*DATA FOR THIS TASK*.
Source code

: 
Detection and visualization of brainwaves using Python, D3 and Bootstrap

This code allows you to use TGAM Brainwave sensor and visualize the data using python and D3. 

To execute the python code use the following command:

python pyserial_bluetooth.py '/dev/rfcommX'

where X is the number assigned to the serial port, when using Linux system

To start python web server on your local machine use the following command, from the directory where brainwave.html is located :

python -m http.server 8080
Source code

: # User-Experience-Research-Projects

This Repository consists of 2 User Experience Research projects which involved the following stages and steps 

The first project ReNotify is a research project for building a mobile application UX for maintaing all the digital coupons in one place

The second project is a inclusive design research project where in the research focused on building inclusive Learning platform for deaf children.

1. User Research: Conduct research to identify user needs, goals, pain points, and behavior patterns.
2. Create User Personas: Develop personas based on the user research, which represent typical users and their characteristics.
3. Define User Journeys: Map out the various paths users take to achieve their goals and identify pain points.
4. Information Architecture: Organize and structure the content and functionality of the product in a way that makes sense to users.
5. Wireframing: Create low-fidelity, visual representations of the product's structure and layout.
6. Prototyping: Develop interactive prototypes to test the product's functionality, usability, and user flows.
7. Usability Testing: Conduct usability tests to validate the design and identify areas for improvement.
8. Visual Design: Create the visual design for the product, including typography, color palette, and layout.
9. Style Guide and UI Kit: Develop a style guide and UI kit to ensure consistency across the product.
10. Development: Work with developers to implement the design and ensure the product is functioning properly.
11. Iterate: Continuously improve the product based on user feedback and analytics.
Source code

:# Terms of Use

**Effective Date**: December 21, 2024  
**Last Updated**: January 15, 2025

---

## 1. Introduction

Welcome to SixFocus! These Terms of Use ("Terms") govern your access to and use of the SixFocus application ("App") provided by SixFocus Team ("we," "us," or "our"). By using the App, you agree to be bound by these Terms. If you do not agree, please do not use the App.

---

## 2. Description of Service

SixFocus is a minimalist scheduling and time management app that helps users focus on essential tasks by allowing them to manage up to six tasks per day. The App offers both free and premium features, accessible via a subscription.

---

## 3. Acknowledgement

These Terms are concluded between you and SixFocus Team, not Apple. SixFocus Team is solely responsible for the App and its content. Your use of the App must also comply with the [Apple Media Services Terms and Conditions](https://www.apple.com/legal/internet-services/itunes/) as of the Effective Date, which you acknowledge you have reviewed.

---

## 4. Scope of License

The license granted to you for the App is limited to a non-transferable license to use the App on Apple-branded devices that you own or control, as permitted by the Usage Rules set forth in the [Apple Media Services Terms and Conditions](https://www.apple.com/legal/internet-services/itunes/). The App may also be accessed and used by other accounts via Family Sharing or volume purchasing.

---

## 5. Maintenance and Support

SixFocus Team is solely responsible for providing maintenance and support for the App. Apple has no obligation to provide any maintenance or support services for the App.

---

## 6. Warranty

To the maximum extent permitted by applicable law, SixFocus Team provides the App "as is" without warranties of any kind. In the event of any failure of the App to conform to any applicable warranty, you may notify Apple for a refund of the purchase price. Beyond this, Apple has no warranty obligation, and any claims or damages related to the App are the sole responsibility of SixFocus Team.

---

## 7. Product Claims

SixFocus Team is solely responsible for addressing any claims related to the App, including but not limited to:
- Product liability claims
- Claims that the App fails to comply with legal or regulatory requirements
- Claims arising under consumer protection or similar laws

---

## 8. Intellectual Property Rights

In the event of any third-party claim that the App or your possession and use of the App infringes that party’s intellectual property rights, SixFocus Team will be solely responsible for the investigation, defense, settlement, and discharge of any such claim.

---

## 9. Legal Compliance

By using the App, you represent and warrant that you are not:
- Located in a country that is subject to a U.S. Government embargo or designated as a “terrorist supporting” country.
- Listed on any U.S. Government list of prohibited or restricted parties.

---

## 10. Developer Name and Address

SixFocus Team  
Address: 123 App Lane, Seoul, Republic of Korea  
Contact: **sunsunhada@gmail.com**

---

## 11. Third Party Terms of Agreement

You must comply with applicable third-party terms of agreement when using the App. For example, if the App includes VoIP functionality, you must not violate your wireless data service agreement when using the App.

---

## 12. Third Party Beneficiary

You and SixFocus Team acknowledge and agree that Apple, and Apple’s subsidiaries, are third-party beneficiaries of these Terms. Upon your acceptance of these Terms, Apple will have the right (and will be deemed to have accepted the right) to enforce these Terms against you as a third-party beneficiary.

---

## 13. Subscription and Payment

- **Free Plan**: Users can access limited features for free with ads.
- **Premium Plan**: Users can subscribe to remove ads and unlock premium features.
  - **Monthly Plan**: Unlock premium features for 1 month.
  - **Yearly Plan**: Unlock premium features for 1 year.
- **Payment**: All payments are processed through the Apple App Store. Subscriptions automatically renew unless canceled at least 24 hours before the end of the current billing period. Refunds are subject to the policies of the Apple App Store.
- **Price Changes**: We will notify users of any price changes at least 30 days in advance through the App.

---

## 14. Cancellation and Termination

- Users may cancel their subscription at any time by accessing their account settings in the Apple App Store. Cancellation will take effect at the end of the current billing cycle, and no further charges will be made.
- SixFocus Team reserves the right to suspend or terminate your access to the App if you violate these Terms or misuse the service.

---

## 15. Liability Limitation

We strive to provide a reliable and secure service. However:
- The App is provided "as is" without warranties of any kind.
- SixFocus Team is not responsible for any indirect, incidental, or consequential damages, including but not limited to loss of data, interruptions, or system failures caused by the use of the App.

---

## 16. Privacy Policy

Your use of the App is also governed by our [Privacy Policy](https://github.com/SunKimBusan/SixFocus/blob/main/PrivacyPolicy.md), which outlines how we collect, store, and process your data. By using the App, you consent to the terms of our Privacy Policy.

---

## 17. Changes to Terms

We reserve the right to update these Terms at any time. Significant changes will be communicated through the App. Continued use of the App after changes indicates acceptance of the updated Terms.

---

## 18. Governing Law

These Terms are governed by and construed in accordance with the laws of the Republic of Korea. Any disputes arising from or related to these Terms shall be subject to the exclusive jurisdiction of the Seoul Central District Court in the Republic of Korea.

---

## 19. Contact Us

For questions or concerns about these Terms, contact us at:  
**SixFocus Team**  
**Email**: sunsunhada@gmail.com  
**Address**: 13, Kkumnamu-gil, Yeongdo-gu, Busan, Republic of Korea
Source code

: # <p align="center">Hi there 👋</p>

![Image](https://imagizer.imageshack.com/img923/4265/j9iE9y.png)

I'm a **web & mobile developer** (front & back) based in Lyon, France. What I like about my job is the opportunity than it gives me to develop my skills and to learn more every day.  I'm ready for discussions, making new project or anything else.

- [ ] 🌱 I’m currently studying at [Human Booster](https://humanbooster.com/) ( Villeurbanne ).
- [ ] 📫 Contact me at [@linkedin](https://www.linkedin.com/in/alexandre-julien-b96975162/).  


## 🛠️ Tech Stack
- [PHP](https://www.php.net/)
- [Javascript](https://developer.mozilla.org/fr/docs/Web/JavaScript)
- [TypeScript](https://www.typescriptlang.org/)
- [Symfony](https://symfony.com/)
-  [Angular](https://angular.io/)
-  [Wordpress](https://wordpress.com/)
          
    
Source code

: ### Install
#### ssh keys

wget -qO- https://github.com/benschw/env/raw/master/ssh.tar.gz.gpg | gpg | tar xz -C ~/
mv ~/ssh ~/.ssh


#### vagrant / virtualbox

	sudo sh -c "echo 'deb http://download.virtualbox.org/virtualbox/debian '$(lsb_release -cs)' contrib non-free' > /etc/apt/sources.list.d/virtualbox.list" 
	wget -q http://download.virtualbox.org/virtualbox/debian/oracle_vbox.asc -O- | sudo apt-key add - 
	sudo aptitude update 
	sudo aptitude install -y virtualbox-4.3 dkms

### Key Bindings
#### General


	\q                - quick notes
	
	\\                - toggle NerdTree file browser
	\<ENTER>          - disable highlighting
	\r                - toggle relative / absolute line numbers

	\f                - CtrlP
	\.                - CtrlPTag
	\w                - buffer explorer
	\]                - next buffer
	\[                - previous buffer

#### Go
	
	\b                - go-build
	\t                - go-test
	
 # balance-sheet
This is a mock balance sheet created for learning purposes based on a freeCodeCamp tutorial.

*INSTRUCTIONS TO FOLLOW*.
In the data above, find the line with "This Repository consists" and the line with "2. Create User". Retype both, plus every line between them, exactly.

*SOLUTION BELOW*.
This Repository consists of 2 User Experience Research projects which involved the following stages and steps 

The first project ReNotify is a research project for building a mobile application UX for maintaing all the digital coupons in one place

The second project is a inclusive design research project where in the research focused on building inclusive Learning platform for deaf children.

1. User Research: Conduct research to identify user needs, goals, pain points, and behavior patterns.
2. Create User Personas: Develop personas based on the user research, which represent typical users and their characteristics.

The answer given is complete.